Assignment:
Search the records for the word "begin" and pick out every line that has it.

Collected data
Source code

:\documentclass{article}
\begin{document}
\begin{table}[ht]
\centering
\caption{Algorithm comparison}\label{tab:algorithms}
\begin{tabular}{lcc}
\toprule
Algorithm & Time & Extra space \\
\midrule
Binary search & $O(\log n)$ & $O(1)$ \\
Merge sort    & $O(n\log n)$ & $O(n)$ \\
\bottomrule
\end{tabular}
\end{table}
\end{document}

Answer below:
\begin{document}
\begin{table}[ht]
\begin{tabular}{lcc}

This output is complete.